┌──
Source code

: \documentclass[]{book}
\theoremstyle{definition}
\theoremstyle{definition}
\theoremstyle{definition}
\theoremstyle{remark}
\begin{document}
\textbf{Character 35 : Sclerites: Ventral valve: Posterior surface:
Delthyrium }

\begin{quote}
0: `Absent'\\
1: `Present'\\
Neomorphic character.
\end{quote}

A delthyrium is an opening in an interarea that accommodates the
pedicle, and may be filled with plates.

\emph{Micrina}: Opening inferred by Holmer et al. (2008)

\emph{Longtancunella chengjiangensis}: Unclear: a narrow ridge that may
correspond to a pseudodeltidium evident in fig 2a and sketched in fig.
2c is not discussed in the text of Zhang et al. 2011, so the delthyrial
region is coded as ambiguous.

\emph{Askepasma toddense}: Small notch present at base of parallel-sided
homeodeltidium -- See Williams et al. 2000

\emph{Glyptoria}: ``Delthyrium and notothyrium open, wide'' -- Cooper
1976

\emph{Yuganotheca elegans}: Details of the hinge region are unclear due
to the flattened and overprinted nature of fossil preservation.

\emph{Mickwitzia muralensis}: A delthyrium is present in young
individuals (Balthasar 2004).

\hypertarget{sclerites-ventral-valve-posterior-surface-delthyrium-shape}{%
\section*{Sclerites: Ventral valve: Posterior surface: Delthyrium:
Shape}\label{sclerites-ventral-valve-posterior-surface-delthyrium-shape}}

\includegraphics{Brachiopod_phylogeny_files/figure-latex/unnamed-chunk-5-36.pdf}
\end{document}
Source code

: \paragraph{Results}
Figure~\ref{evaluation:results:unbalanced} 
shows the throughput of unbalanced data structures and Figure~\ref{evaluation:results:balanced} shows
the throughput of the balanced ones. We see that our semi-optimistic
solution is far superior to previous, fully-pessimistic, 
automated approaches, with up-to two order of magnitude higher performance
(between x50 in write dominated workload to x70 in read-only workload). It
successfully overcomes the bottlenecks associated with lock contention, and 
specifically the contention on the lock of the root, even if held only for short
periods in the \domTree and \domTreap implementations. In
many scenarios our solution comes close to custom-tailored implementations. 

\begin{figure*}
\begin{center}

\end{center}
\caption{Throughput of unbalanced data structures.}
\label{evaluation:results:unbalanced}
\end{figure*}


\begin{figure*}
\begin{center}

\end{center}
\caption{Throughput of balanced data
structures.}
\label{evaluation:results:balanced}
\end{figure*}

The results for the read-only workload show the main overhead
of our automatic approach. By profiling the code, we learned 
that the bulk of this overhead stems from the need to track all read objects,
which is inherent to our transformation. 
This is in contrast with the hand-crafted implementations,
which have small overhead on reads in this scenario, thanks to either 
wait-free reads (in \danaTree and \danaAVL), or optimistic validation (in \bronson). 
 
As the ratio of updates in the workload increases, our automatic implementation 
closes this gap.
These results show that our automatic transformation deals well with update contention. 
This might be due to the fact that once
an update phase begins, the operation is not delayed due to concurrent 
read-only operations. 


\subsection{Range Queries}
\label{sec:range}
└──
:: DIRECTIONS FOR THIS TASK ::
The lines in the entries above that carry the word "reads" must be copied.

:: EXERCISE OUTPUT ::
which have small overhead on reads in this scenario, thanks to either 
wait-free reads (in \danaTree and \danaAVL), or optimistic validation (in \bronson). 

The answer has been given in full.